During the intermission of Shankar’s 2.0, I made a note: “complicated moral universe.” I didn’t talk much about it in my review, where I just said: An Indian-like development where a benevolent old man turns into a pissed-off vigilante in order to teach uncaring people a lesson? Check. Now, of course, everyone knows I was referring to the so-called “villain” of the story, Akshay Kumar’s Pakshi Raja. Where’s the complication? It’s in the fact that he – and not the “hero” – is the sympathetic character.

The masala genre (I use the term “genre” loosely) is one of the most MORAL of genres, like the Western. The lines between Good and Bad are clearly drawn. When Thugs of Hindostan came out, this was the problem. I wrote: The only way this story would have worked is if we were constantly kept on edge about whether Firangi Mallah is a rogue or a nice guy — and with a superstar like Aamir Khan, it’s never in doubt that he will feel a twinge of conscience and rise against the British. But it’s more than that. It’s more than just the fact that our big heroes almost never play morally complicated characters in big movies (as opposed to, say, an indie-ish film like 1947: Earth). It’s also that the masala universe cannot (and will not) accommodate such a character.

What about Sholay, you ask? Aren’t Jai and Veeru crooks? Aren’t they out to cheat the Sanjeev Kumar character of his money, by pretending to sign up for his mission? Yes.

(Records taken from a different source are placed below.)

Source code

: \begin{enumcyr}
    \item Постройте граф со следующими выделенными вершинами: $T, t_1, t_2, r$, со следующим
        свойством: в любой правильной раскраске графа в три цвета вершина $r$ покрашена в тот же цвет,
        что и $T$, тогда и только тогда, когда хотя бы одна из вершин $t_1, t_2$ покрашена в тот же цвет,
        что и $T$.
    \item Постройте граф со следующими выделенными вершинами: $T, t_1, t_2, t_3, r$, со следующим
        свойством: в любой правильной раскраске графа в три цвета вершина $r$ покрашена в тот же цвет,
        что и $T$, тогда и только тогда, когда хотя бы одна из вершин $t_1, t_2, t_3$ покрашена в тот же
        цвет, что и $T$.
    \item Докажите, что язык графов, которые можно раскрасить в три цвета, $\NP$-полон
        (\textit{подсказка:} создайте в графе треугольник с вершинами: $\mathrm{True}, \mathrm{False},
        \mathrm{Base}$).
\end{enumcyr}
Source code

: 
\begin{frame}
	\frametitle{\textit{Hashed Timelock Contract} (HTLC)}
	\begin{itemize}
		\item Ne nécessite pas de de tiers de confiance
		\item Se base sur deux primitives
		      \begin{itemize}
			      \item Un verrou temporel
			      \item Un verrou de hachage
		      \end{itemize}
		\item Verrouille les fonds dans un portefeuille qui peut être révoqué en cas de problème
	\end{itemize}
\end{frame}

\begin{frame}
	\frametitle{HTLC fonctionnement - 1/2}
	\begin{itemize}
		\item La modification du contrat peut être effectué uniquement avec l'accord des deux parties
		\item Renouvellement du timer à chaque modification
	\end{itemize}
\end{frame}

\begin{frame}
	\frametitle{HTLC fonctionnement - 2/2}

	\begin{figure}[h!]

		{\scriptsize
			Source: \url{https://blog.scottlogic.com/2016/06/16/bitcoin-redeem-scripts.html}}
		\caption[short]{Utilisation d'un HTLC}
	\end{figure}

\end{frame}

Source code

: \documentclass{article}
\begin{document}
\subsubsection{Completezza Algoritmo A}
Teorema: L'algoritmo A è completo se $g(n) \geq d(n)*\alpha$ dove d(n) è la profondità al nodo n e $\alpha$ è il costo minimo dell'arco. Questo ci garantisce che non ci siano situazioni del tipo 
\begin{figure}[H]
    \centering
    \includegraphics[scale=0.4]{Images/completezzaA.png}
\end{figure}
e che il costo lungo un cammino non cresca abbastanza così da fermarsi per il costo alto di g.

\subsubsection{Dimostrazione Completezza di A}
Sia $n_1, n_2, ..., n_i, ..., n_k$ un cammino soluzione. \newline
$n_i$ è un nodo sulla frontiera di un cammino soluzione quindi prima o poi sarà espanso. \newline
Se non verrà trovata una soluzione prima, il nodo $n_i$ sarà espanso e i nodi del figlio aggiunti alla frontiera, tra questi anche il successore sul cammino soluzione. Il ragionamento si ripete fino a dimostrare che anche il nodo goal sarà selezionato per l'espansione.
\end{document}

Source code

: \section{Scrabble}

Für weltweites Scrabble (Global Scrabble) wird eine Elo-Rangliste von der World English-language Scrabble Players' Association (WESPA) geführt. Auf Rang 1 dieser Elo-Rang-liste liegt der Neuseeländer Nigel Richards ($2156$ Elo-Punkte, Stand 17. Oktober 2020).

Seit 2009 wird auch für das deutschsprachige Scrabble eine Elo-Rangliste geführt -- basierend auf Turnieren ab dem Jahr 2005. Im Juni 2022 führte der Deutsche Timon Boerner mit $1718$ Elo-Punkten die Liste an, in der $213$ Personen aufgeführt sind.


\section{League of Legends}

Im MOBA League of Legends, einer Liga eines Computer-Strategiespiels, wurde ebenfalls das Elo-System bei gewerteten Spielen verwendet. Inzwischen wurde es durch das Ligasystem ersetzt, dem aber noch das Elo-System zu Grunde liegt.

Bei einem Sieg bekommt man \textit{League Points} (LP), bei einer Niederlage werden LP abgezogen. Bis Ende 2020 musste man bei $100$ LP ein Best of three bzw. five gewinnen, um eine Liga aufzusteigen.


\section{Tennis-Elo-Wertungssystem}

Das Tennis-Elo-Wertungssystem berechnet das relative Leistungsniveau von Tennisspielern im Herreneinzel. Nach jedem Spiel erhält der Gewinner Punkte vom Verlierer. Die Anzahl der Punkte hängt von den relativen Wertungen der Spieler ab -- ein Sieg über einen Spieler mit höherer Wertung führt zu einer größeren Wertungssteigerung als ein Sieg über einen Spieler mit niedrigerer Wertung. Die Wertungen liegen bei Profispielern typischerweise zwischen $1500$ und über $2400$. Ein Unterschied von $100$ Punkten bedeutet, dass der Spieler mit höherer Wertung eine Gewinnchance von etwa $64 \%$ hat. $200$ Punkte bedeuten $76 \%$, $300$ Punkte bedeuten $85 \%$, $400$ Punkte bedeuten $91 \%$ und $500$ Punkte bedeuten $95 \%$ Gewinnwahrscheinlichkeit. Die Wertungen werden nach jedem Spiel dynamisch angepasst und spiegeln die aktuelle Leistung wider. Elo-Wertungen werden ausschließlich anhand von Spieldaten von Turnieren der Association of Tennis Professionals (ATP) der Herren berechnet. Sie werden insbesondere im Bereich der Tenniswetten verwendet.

But… (1) They are “lovable” rogues. Their “crimes” happen off-screen (so we don’t see or know about the victims). But more importantly, (2) once they realise the gravity of Thakur*’s mission and resolve to fight with him, there’s no going back. There is that line between Good and Bad – you are either on this side or that one. This is why we never take Firangi Mallah seriously when the screenplay tries to make us think he may be a double agent. Once he realises the gravity of the mission (and how lovely that Amitabh Bachchan is now the “Thakur” equivalent), there can be no going back. Firangi Mallah is responsible for the Bachchan character’s death. Had he continued to be morally compromised, we would have revolted.

Something similar is afoot in 2.0, which – for me — basically works as a massive WWF-style showdown and nothing more. Does the film have an obligation to be something more? No. If a director simply wants to keep frying our eyeballs with awesome technology and his awesome imagination, then who can deny him? But that’s not all Shankar wants to do. There’s a massive subversion of the masala universe being attempted here, and it’s this writing that fails the film.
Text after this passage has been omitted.